**Source texts of formatted documents:**

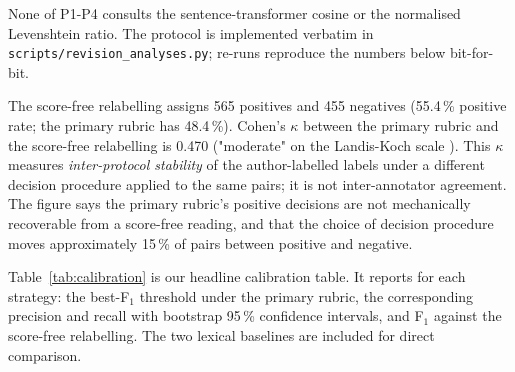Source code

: \documentclass[11pt,a4paper]{article}
\begin{document}
None of P1-P4 consults the sentence-transformer cosine or the
normalised Levenshtein ratio. The protocol is implemented verbatim
in \texttt{scripts/revision\_analyses.py}; re-runs reproduce the
numbers below bit-for-bit.

The score-free relabelling assigns 565 positives and 455 negatives
(55.4\,\% positive rate; the primary rubric has 48.4\,\%). Cohen's
$\kappa$ between the primary rubric and the score-free relabelling
is 0.470 ("moderate" on the Landis-Koch scale
\citep{landis1977kappa}). This $\kappa$ measures \emph{inter-protocol
stability} of the author-labelled labels under a different decision
procedure applied to the same pairs; it is not inter-annotator
agreement. The figure says the primary rubric's positive decisions
are not mechanically recoverable from a score-free reading, and that
the choice of decision procedure moves approximately 15\,\% of
pairs between positive and negative.

Table~\ref{tab:calibration} is our headline calibration table. It
reports for each strategy: the best-F$_1$ threshold under the primary
rubric, the corresponding precision and recall with bootstrap
95\,\% confidence intervals, and F$_1$ against the score-free
relabelling. The two lexical baselines are included for direct
comparison.
\end{document}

**Task description:** The pictures alone are to be left out when the data above is copied; all else must match exactly.

**Response area:**
Source code

: \documentclass[11pt,a4paper]{article}
\begin{document}
None of P1-P4 consults the sentence-transformer cosine or the
normalised Levenshtein ratio. The protocol is implemented verbatim
in \texttt{scripts/revision\_analyses.py}; re-runs reproduce the
numbers below bit-for-bit.

The score-free relabelling assigns 565 positives and 455 negatives
(55.4\,\% positive rate; the primary rubric has 48.4\,\%). Cohen's
$\kappa$ between the primary rubric and the score-free relabelling
is 0.470 ("moderate" on the Landis-Koch scale
\citep{landis1977kappa}). This $\kappa$ measures \emph{inter-protocol
stability} of the author-labelled labels under a different decision
procedure applied to the same pairs; it is not inter-annotator
agreement. The figure says the primary rubric's positive decisions
are not mechanically recoverable from a score-free reading, and that
the choice of decision procedure moves approximately 15\,\% of
pairs between positive and negative.

Table~\ref{tab:calibration} is our headline calibration table. It
reports for each strategy: the best-F$_1$ threshold under the primary
rubric, the corresponding precision and recall with bootstrap
95\,\% confidence intervals, and F$_1$ against the score-free
relabelling. The two lexical baselines are included for direct
comparison.
\end{document}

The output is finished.